[[ Input data open ]]
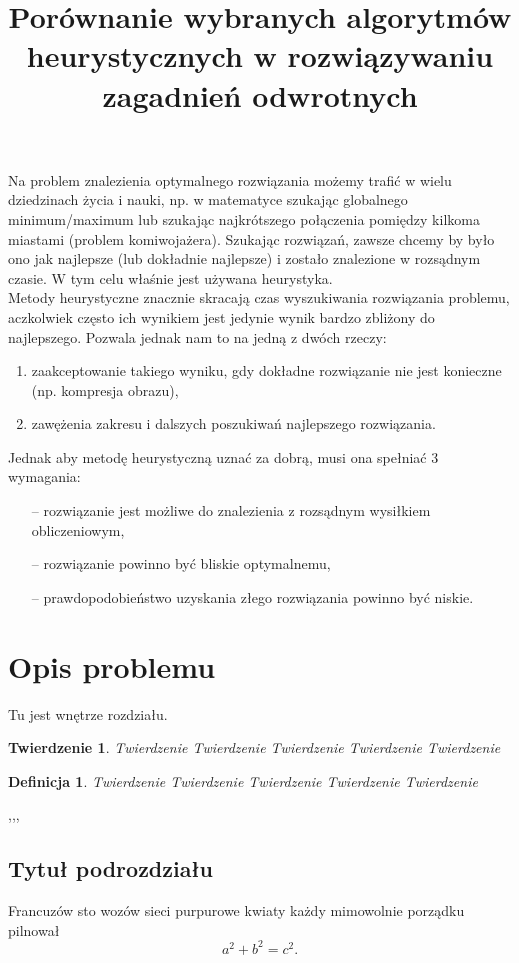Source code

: \documentclass[twoside]{projektInzynierskiMS1}
\title{Porównanie wybranych algorytmów heurystycznych w rozwiązywaniu zagadnień odwrotnych}
\newcommand{\si}{ś}
\newtheorem{twa}{Twierdzenie}%
\newtheorem{dd}{Definicja}%
\begin{document}
Na problem znalezienia optymalnego rozwiązania możemy trafić w wielu dziedzinach życia i nauki, np. w matematyce szukając globalnego minimum/maximum lub szukając najkrótszego połączenia pomiędzy kilkoma miastami (problem komiwojażera). Szukając rozwiązań, zawsze chcemy by było ono jak najlepsze (lub dokładnie najlepsze) i zostało znalezione w rozsądnym czasie. W tym celu wła\si nie jest używana heurystyka.\\ 


Metody heurystyczne znacznie skracają czas wyszukiwania rozwiązania problemu, aczkolwiek często ich wynikiem jest jedynie wynik bardzo zbliżony do najlepszego. Pozwala jednak nam to na jedną z dwóch rzeczy:
\begin{enumerate}
	\item zaakceptowanie takiego wyniku, gdy dokładne rozwiązanie nie jest konieczne (np. kompresja obrazu),
	\item zawężenia zakresu i dalszych poszukiwań najlepszego rozwiązania. \\
\end{enumerate}
Jednak aby metodę heurystyczną uznać za dobrą, musi ona spełniać 3 wymagania:
\begin{itemize}
	\item[--] rozwiązanie jest możliwe do znalezienia z rozsądnym wysiłkiem obliczeniowym,
	\item[--] rozwiązanie powinno być bliskie optymalnemu,
	\item[--] prawdopodobieństwo uzyskania złego rozwiązania powinno być niskie.
\end{itemize}

\section{Opis problemu}


Tu jest wnętrze rozdziału.

\begin{twa}
Twierdzenie Twierdzenie Twierdzenie Twierdzenie Twierdzenie 
\end{twa}
\begin{dd}
Twierdzenie Twierdzenie Twierdzenie Twierdzenie Twierdzenie 
\end{dd}

\thesection,\thesubsection,\thesubsubsection,

\subsection{Tytuł podrozdziału}
Francuzów sto wozów sieci purpurowe kwiaty każdy mimowolnie porządku pilnował
\begin{equation}
a^2+b^2=c^2.
\end{equation}
\end{document}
[[ Input data closed ]]
The problem – Count up the lines in the preceding data that include the word "najlepszego"; respond with the number only.

Solved problem – 2